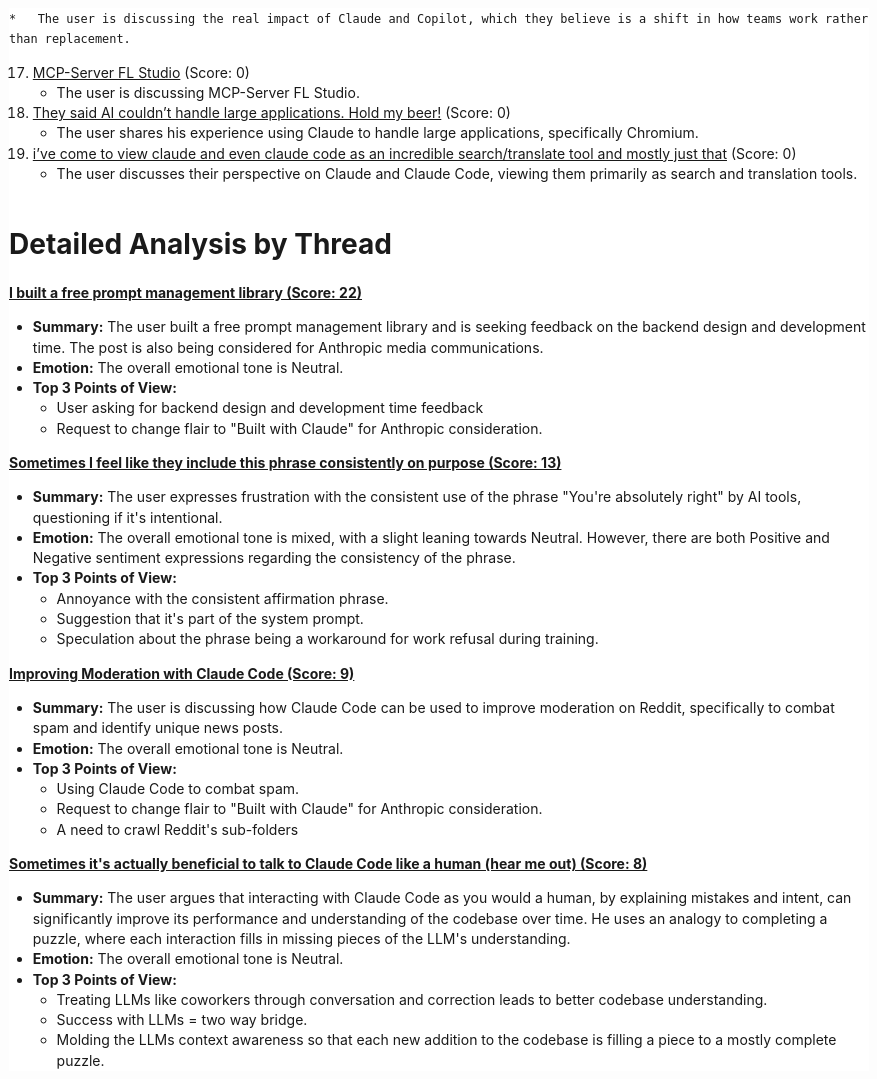     *   The user is discussing the real impact of Claude and Copilot, which they believe is a shift in how teams work rather than replacement.
17. [MCP-Server FL Studio](https://www.reddit.com/r/ClaudeAI/comments/1nlug4q/mcpserver_fl_studio/) (Score: 0)
    *   The user is discussing MCP-Server FL Studio.
18. [They said AI couldn’t handle large applications. Hold my beer!](https://www.reddit.com/r/ClaudeAI/comments/1nm0sb9/they_said_ai_couldnt_handle_large_applications/) (Score: 0)
    *   The user shares his experience using Claude to handle large applications, specifically Chromium.
19. [i’ve come to view claude and even claude code as an incredible search/translate tool and mostly just that](https://www.reddit.com/r/ClaudeAI/comments/1nm3uom/ive_come_to_view_claude_and_even_claude_code_as/) (Score: 0)
    *   The user discusses their perspective on Claude and Claude Code, viewing them primarily as search and translation tools.

# Detailed Analysis by Thread
**[I built a free prompt management library (Score: 22)](https://www.reddit.com/r/ClaudeAI/comments/1nltqtp/i_built_a_free_prompt_management_library/)**
*  **Summary:** The user built a free prompt management library and is seeking feedback on the backend design and development time. The post is also being considered for Anthropic media communications.
*  **Emotion:** The overall emotional tone is Neutral.
*  **Top 3 Points of View:**
    *   User asking for backend design and development time feedback
    *   Request to change flair to "Built with Claude" for Anthropic consideration.

**[Sometimes I feel like they include this phrase consistently on purpose (Score: 13)](https://i.redd.it/gt8s2nd27bqf1.png)**
*  **Summary:** The user expresses frustration with the consistent use of the phrase "You're absolutely right" by AI tools, questioning if it's intentional.
*  **Emotion:** The overall emotional tone is mixed, with a slight leaning towards Neutral. However, there are both Positive and Negative sentiment expressions regarding the consistency of the phrase.
*  **Top 3 Points of View:**
    *   Annoyance with the consistent affirmation phrase.
    *   Suggestion that it's part of the system prompt.
    *   Speculation about the phrase being a workaround for work refusal during training.

**[Improving Moderation with Claude Code (Score: 9)](https://www.reddit.com/r/ClaudeAI/comments/1nm5k0v/improving_moderation_with_claude_code/)**
*  **Summary:** The user is discussing how Claude Code can be used to improve moderation on Reddit, specifically to combat spam and identify unique news posts.
*  **Emotion:** The overall emotional tone is Neutral.
*  **Top 3 Points of View:**
    *   Using Claude Code to combat spam.
    *   Request to change flair to "Built with Claude" for Anthropic consideration.
    *   A need to crawl Reddit's sub-folders

**[Sometimes it's actually beneficial to talk to Claude Code like a human (hear me out) (Score: 8)](https://www.reddit.com/r/ClaudeAI/comments/1nm6k9t/sometimes_its_actually_beneficial_to_talk_to/)**
*  **Summary:** The user argues that interacting with Claude Code as you would a human, by explaining mistakes and intent, can significantly improve its performance and understanding of the codebase over time. He uses an analogy to completing a puzzle, where each interaction fills in missing pieces of the LLM's understanding.
*  **Emotion:** The overall emotional tone is Neutral.
*  **Top 3 Points of View:**
    *   Treating LLMs like coworkers through conversation and correction leads to better codebase understanding.
    *   Success with LLMs = two way bridge.
    *   Molding the LLMs context awareness so that each new addition to the codebase is filling a piece to a mostly complete puzzle.
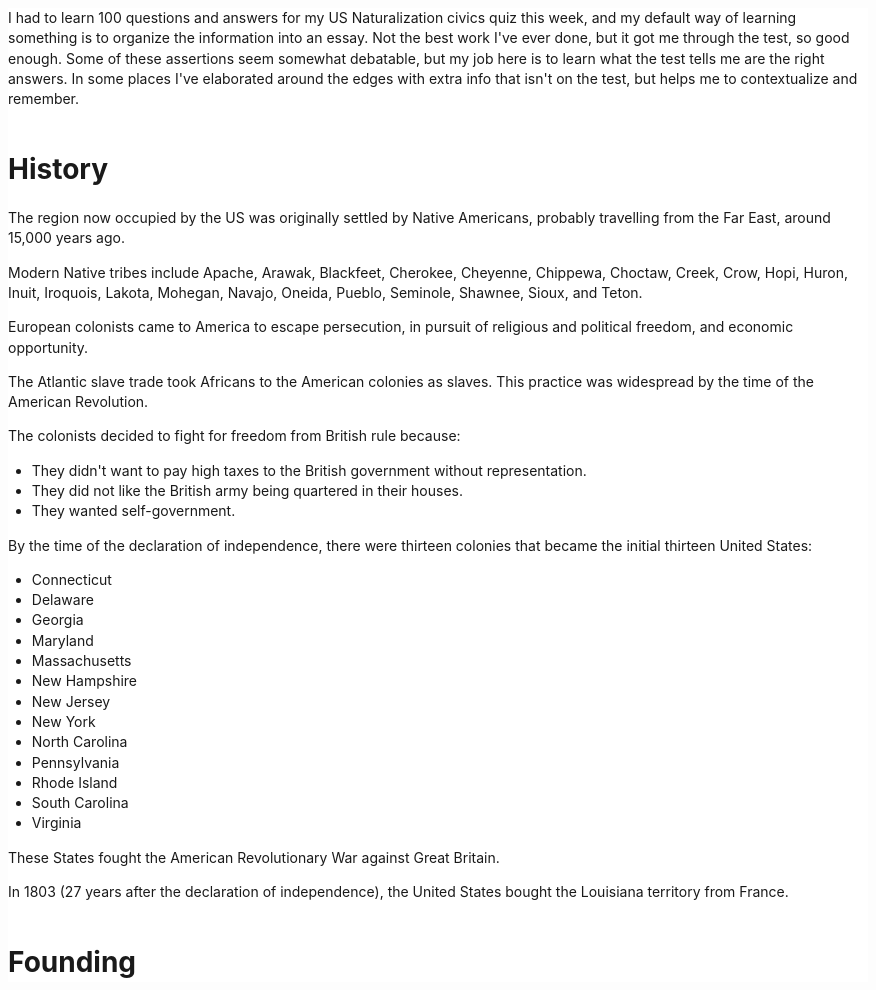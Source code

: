 

I had to learn 100 questions and answers for my US Naturalization civics
quiz this week, and my default way of learning something is to organize the information
into an essay. Not the best work I've ever done, but it got me through the
test, so good enough. Some of these assertions seem somewhat debatable, but my
job here is to learn what the test tells me are the right answers. In some
places I've elaborated around the edges with extra info that isn't on the test,
but helps me to contextualize and remember.

# History

The region now occupied by the US was originally settled by Native Americans,
probably travelling from the Far East, around 15,000 years ago.

Modern Native tribes include Apache, Arawak, Blackfeet, Cherokee, Cheyenne,
Chippewa, Choctaw, Creek, Crow, Hopi, Huron, Inuit, Iroquois, Lakota, Mohegan,
Navajo, Oneida, Pueblo, Seminole, Shawnee, Sioux, and Teton.

European colonists came to America to escape persecution, in pursuit of religious
and political freedom, and economic opportunity.

The Atlantic slave trade took Africans to the American colonies as slaves. This
practice was widespread by the time of the American Revolution.

The colonists decided to fight for freedom from British rule because:

* They didn't want to pay high taxes to the British government without representation.
* They did not like the British army being quartered in their houses.
* They wanted self-government.

By the time of the declaration of independence, there were thirteen colonies that
became the initial thirteen United States:

* Connecticut
* Delaware
* Georgia
* Maryland
* Massachusetts
* New Hampshire
* New Jersey
* New York
* North Carolina
* Pennsylvania
* Rhode Island
* South Carolina
* Virginia

These States fought the American Revolutionary War against Great Britain.

In 1803 (27 years after the declaration of independence), the United States
bought the Louisiana territory from France.

# Founding
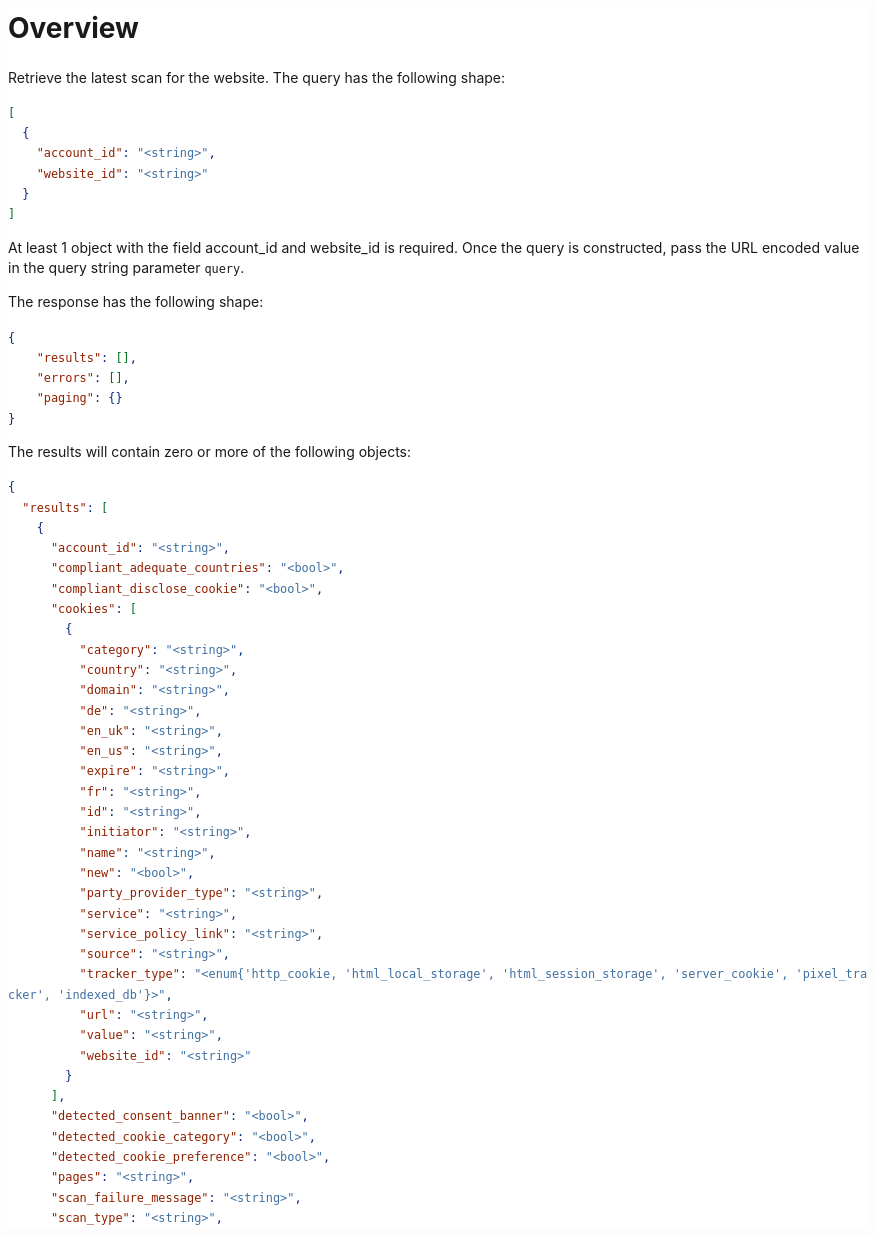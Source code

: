 # Overview

Retrieve the latest scan for the website. The query has the following shape:

```json
[
  {
    "account_id": "<string>",
    "website_id": "<string>"
  }
]
```

At least 1 object with the field account_id and website_id is required. Once the query is constructed, pass the URL encoded value in the query string parameter `query`.

The response has the following shape:

```json
{
	"results": [],
	"errors": [],
	"paging": {}
}
```

The results will contain zero or more of the following objects:

```json
{
  "results": [
    {
      "account_id": "<string>",
      "compliant_adequate_countries": "<bool>",
      "compliant_disclose_cookie": "<bool>",
      "cookies": [
        {
          "category": "<string>",
          "country": "<string>",
          "domain": "<string>",
          "de": "<string>",
          "en_uk": "<string>",
          "en_us": "<string>",
          "expire": "<string>",
          "fr": "<string>",
          "id": "<string>",
          "initiator": "<string>",
          "name": "<string>",
          "new": "<bool>",
          "party_provider_type": "<string>",
          "service": "<string>",
          "service_policy_link": "<string>",
          "source": "<string>",
          "tracker_type": "<enum{'http_cookie, 'html_local_storage', 'html_session_storage', 'server_cookie', 'pixel_tracker', 'indexed_db'}>",
          "url": "<string>",
          "value": "<string>",
          "website_id": "<string>"
        }
      ],
      "detected_consent_banner": "<bool>",
      "detected_cookie_category": "<bool>",
      "detected_cookie_preference": "<bool>",
      "pages": "<string>",
      "scan_failure_message": "<string>",
      "scan_type": "<string>",
```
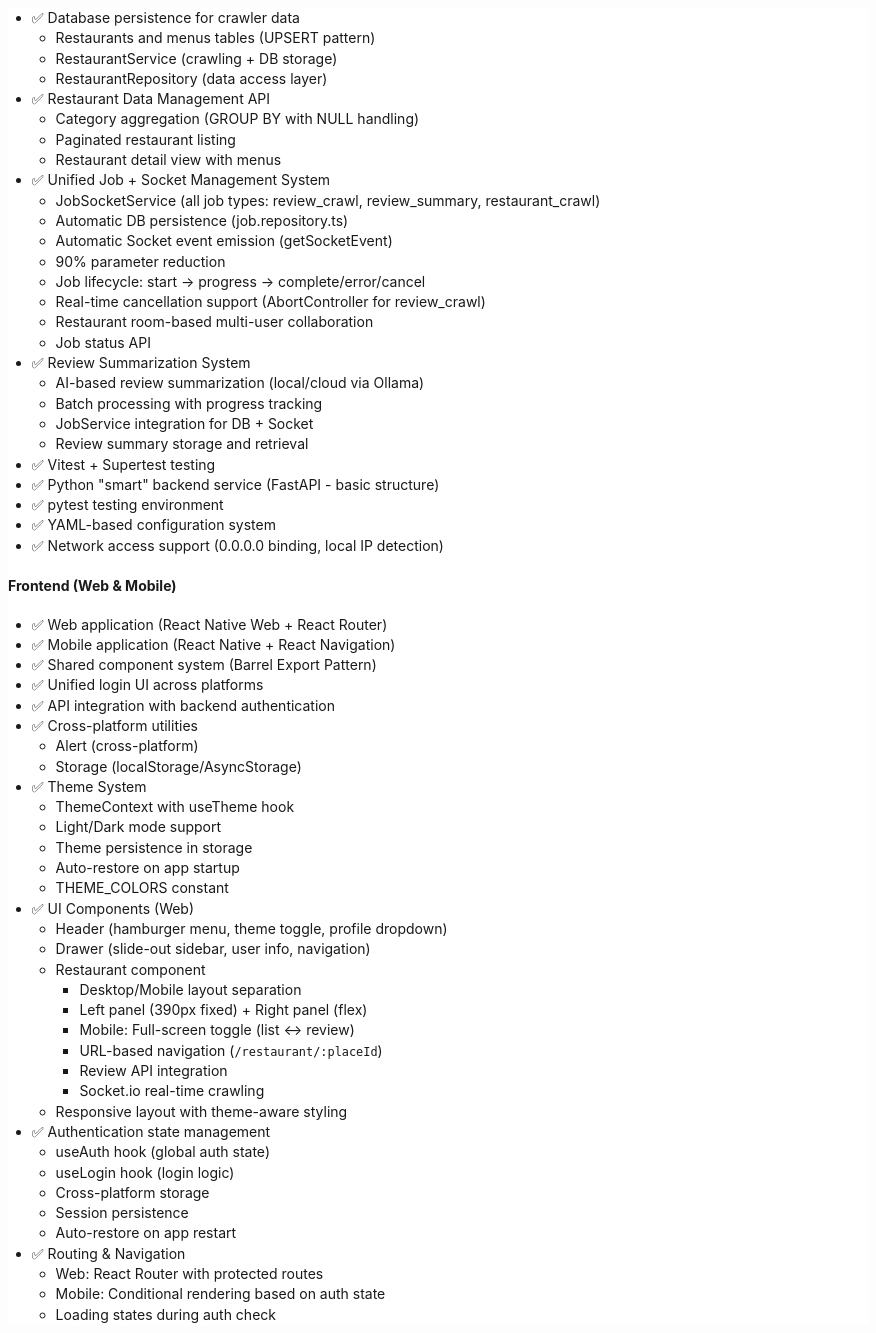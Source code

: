 - ✅ Database persistence for crawler data
  - Restaurants and menus tables (UPSERT pattern)
  - RestaurantService (crawling + DB storage)
  - RestaurantRepository (data access layer)
- ✅ Restaurant Data Management API
  - Category aggregation (GROUP BY with NULL handling)
  - Paginated restaurant listing
  - Restaurant detail view with menus
- ✅ Unified Job + Socket Management System
  - JobSocketService (all job types: review_crawl, review_summary, restaurant_crawl)
  - Automatic DB persistence (job.repository.ts)
  - Automatic Socket event emission (getSocketEvent)
  - 90% parameter reduction
  - Job lifecycle: start → progress → complete/error/cancel
  - Real-time cancellation support (AbortController for review_crawl)
  - Restaurant room-based multi-user collaboration
  - Job status API
- ✅ Review Summarization System
  - AI-based review summarization (local/cloud via Ollama)
  - Batch processing with progress tracking
  - JobService integration for DB + Socket
  - Review summary storage and retrieval
- ✅ Vitest + Supertest testing
- ✅ Python "smart" backend service (FastAPI - basic structure)
- ✅ pytest testing environment
- ✅ YAML-based configuration system
- ✅ Network access support (0.0.0.0 binding, local IP detection)

#### Frontend (Web & Mobile)
- ✅ Web application (React Native Web + React Router)
- ✅ Mobile application (React Native + React Navigation)
- ✅ Shared component system (Barrel Export Pattern)
- ✅ Unified login UI across platforms
- ✅ API integration with backend authentication
- ✅ Cross-platform utilities
  - Alert (cross-platform)
  - Storage (localStorage/AsyncStorage)
- ✅ Theme System
  - ThemeContext with useTheme hook
  - Light/Dark mode support
  - Theme persistence in storage
  - Auto-restore on app startup
  - THEME_COLORS constant
- ✅ UI Components (Web)
  - Header (hamburger menu, theme toggle, profile dropdown)
  - Drawer (slide-out sidebar, user info, navigation)
  - Restaurant component
    - Desktop/Mobile layout separation
    - Left panel (390px fixed) + Right panel (flex)
    - Mobile: Full-screen toggle (list ↔ review)
    - URL-based navigation (`/restaurant/:placeId`)
    - Review API integration
    - Socket.io real-time crawling
  - Responsive layout with theme-aware styling
- ✅ Authentication state management
  - useAuth hook (global auth state)
  - useLogin hook (login logic)
  - Cross-platform storage
  - Session persistence
  - Auto-restore on app restart
- ✅ Routing & Navigation
  - Web: React Router with protected routes
  - Mobile: Conditional rendering based on auth state
  - Loading states during auth check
----------
• [Exercise instructions]: From the data above, return every line from the line that has "- Automatic DB" up to and including the line that has "- Restaurant component", exactly.

• [Solution]:
  - Automatic DB persistence (job.repository.ts)
  - Automatic Socket event emission (getSocketEvent)
  - 90% parameter reduction
  - Job lifecycle: start → progress → complete/error/cancel
  - Real-time cancellation support (AbortController for review_crawl)
  - Restaurant room-based multi-user collaboration
  - Job status API
- ✅ Review Summarization System
  - AI-based review summarization (local/cloud via Ollama)
  - Batch processing with progress tracking
  - JobService integration for DB + Socket
  - Review summary storage and retrieval
- ✅ Vitest + Supertest testing
- ✅ Python "smart" backend service (FastAPI - basic structure)
- ✅ pytest testing environment
- ✅ YAML-based configuration system
- ✅ Network access support (0.0.0.0 binding, local IP detection)

#### Frontend (Web & Mobile)
- ✅ Web application (React Native Web + React Router)
- ✅ Mobile application (React Native + React Navigation)
- ✅ Shared component system (Barrel Export Pattern)
- ✅ Unified login UI across platforms
- ✅ API integration with backend authentication
- ✅ Cross-platform utilities
  - Alert (cross-platform)
  - Storage (localStorage/AsyncStorage)
- ✅ Theme System
  - ThemeContext with useTheme hook
  - Light/Dark mode support
  - Theme persistence in storage
  - Auto-restore on app startup
  - THEME_COLORS constant
- ✅ UI Components (Web)
  - Header (hamburger menu, theme toggle, profile dropdown)
  - Drawer (slide-out sidebar, user info, navigation)
  - Restaurant component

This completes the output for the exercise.